The surface comfort of all the composites, expressed in terms of the coefficient of thermal penetration, was very similar to that of the reference sample. The mixtures with 50%PR and 60%PR showed a slight improvement (of about 2.50%), while the mixture with 70%PR slightly worsened (by 2%), due to the slight increase in its coefficient of thermal conductivity, as analyzed in the previous section. The composite with the lowest heat penetration coefficient and, therefore, the one that had the best surface comfort was E_{0.8 60PR} (474.45 J/(s^0.5m²K)); however, it had a value very similar to that of E_{0.8 50PR}. The composite with the highest heat penetration coefficient and, therefore, the one that had the worst surface comfort was E_{0,8 70PR} (496,56 J/s^1/2m²K).

Generally, such boards are treated with a surface finish that can be affected by small settlement movements or can expand due to temperature changes in the building. Figure 10A shows images of the reference composite (left image), with gypsum plastering (middle image), and after paint application (right image). Figure 10B shows the same images for a composite with PR. The visual effect of the surface finishes of the composites with PR (Series IV), once the paint had been applied (Figure 10B), was similar to that for the composites without PR (Figure 10A). An improvement in the behavior of the composites with PR, with respect to the appearance of cracks, is highlighted; this was due to their high elasticity, as observed in the flexural strength test. The fact that the composites with PR without any coating have a rough appearance, as shown in the image on the left of Figure 10B, is also an advantage, as this facilitates the adhesion of coating materials such as paints or tiling.

4. Conclusions

Boards including plastic cable waste showed a significant improvement, in terms of cracking and impact resistance, compared to traditional boards.

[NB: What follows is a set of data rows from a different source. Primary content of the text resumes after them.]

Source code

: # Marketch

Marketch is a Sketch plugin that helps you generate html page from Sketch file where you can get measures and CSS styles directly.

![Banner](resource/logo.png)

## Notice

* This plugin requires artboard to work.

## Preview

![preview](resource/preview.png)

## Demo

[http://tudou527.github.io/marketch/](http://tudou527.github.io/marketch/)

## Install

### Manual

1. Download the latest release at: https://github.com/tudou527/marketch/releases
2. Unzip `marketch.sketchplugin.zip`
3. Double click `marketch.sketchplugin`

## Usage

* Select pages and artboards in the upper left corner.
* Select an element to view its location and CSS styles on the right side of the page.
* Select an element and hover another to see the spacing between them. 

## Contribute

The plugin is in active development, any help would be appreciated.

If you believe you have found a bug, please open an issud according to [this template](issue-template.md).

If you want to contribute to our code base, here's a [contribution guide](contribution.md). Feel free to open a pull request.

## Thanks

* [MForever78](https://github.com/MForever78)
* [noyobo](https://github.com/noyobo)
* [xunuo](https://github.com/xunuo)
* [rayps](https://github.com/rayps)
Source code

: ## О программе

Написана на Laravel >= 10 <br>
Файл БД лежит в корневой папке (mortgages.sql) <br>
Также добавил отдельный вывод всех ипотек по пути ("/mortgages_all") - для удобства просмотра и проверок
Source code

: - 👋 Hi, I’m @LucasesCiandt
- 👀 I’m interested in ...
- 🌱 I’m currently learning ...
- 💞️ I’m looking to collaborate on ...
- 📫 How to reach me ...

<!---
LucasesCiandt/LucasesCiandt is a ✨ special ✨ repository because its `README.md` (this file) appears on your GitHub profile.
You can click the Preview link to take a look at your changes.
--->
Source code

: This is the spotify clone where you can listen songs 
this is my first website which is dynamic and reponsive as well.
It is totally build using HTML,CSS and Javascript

This was because the incorporation of the plastic cable waste in the gypsum matrix increased elasticity by approximately 50%, compared to the reference composites without added waste.

In terms of flexural breaking load, all the composites exceeded the minimum value established in the standards, except the one with 60%PR, which had a value of 0.008 kN lower than said minimum value. It should be noted that the composites were not manufactured with a paper or cardboard coating on one of the sides (as indicated in the standard), which suggests that, if this were the case, the flexural strength value would increase, thus potentially complying with the standard.

The thermal behavior of the composites with PR did not show major differences, with respect to the gypsum reference composite; however, the thermal properties also improved slightly with pellet contents of up to 60%, which led to a contribution to a lower energy demand, with respect to the traditional material.

The same was true for the finish of the composites which, although similar to that of the reference, showed a slight improvement in surface comfort in the composites with plastic cable waste. This means that the boards were less cold, and therefore, less condensation may appear on them. Their roughness, before any finishing, also indicated an increase in the adherence to the support or to the final finish.

For all these reasons, it is considered that the use of plastic cable waste as aggregates for the manufacture of gypsum boards provides advantages over traditional boards. It would be of interest to use them not only in new construction, but also in building renovations, where the appearance of cracks, condensation, breakage, and/or spalling due to impact, or detachment of the finishing material (e.g., paint or tiling) would be reduced.

In addition, the manufacturing of this type of board would serve as a contribution to sustainable construction, not only due to the improvement in the thermal properties of the board (lower energy demand), but also because of the incorporation of plastic waste as a secondary raw material, which minimizes this type of waste and reduces the amount of gypsum and water used for the manufacture of the boards.